AURANGABAD, Aug 24: The spirited opposition by the Students' Action Committee and intervention by the state government's Department of Higher and Technical Education on Monday, has forced the management of the Jawaharlal Nehru Engineering College (JNEC) to withdraw a fee hike it had imposed for the current academic year.The college had raised the fees for both the free and payment seats by Rs 3,000 and Rs 8,000 respectively, from the Rs 4,000 and Rs 32,000 hitherto charged as `development' charges without the sanction of the state government. Sources at the college reveal that the inflated fees would have fetched the college management an additional Rs 1 crore at least.
The problem first surfaced at Nanded early last week, where the management runs another engineering college. The students, who were in the process of finalising their admissions there, were abruptly asked to pay Rs 3,000 and Rs 8,000 in addition to the fees prescribed by the state government for free and payment seats respectively, as adevelopment fee.
The management had displayed a circular issued by the All India Council for Technical Education (AICTE), the apex body which regulates professional engineering colleges, recommending the hike. The college had erroneously claimed that the AICTE had empowered it to raise the fees. Students were alerted to the ploy as no other private engineering college in the region or elsewhere in the state had altered its fee structure. While students at Nanded had boycotted classes since early last week, their counterparts in Aurangabad joined the protest on Friday, the day the fee hike was announced here.
This is the first time in several years that students of the college have resorted to a strike, though there have been serious complaints of `forcible' collection of fees and penalties before. Assistant Director of Technical Education SV Kolhe, who along with Joint Director Kshirsagar, mediated in the talks between the college management and the students, told The Indian Express that thematter had been resolved.
Kolhe explained that the management had hiked the fees on the basis of a circular (dated June 24) issued by the AICTE, which had recommended that the fees be raised. The circular, however, had been dispatched by the AICTE to the Department of Higher and Technical Education, recommending the altered fee structure. Any actual increase in fees must be cleared and sanctioned by the state government, Kohle explained.

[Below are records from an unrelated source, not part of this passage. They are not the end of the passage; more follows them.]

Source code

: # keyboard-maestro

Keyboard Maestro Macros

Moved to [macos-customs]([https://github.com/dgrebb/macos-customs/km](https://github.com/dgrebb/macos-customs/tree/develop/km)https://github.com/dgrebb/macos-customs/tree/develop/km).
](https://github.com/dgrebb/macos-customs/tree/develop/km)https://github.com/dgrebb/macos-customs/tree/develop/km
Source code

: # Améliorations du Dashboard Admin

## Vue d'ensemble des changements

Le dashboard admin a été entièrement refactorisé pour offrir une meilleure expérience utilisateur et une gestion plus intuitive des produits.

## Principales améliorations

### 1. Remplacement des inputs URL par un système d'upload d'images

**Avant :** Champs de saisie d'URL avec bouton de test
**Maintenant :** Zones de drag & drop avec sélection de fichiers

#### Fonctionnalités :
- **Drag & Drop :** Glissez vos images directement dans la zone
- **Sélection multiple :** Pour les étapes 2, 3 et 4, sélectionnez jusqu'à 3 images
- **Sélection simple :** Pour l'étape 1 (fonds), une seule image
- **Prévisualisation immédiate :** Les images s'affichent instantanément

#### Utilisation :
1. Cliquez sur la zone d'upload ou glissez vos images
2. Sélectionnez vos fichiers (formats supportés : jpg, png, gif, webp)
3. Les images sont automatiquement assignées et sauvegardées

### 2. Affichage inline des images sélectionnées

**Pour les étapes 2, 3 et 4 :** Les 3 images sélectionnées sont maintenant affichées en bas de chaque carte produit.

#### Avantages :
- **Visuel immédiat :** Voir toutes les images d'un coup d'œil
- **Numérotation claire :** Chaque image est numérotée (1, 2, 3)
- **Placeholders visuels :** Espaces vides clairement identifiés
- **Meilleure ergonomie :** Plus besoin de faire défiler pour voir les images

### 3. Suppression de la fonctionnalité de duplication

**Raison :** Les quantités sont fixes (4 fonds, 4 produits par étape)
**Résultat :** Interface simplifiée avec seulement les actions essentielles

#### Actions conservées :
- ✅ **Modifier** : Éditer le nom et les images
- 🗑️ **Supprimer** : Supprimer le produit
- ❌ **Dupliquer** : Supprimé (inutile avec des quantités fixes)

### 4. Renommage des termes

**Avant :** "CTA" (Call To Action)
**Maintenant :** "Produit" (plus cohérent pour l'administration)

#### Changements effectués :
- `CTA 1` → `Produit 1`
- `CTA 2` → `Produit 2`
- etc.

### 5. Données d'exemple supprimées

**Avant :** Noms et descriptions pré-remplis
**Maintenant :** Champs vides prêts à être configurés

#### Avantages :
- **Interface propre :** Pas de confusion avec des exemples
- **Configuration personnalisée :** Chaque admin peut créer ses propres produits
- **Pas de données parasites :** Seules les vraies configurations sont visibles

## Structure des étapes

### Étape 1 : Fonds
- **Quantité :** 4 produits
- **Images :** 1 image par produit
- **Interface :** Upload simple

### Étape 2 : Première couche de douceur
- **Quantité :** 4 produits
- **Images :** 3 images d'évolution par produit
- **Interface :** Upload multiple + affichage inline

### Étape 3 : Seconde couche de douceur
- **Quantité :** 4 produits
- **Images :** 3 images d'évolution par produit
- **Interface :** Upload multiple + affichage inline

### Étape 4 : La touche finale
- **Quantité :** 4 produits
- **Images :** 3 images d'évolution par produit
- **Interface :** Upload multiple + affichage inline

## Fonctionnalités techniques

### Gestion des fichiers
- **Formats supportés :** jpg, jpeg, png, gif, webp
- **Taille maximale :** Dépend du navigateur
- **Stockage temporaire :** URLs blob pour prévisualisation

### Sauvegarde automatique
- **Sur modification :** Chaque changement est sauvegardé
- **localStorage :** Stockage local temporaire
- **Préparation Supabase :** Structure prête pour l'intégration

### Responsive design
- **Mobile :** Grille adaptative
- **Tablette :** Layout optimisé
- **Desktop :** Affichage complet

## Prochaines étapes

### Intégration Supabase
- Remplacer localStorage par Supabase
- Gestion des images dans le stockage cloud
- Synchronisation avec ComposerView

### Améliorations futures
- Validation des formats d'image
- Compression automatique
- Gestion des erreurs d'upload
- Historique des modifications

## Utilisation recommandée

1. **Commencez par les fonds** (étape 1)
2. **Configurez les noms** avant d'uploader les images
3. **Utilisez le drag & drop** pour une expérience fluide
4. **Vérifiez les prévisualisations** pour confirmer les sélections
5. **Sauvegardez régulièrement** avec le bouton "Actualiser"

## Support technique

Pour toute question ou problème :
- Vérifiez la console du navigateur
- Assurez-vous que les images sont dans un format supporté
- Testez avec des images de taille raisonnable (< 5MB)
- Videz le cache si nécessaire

Senior officials in the office of the joint director of technical education told this paper that the department is contemplating issuing a memo to the college principal, Pratap Borade, demanding an explanation for his arbitrary decision to increase the fees without consulting the government.
The college principal, Pratap Borade, who had announced his intention to resign following the strike, is out of station and could not be contacted.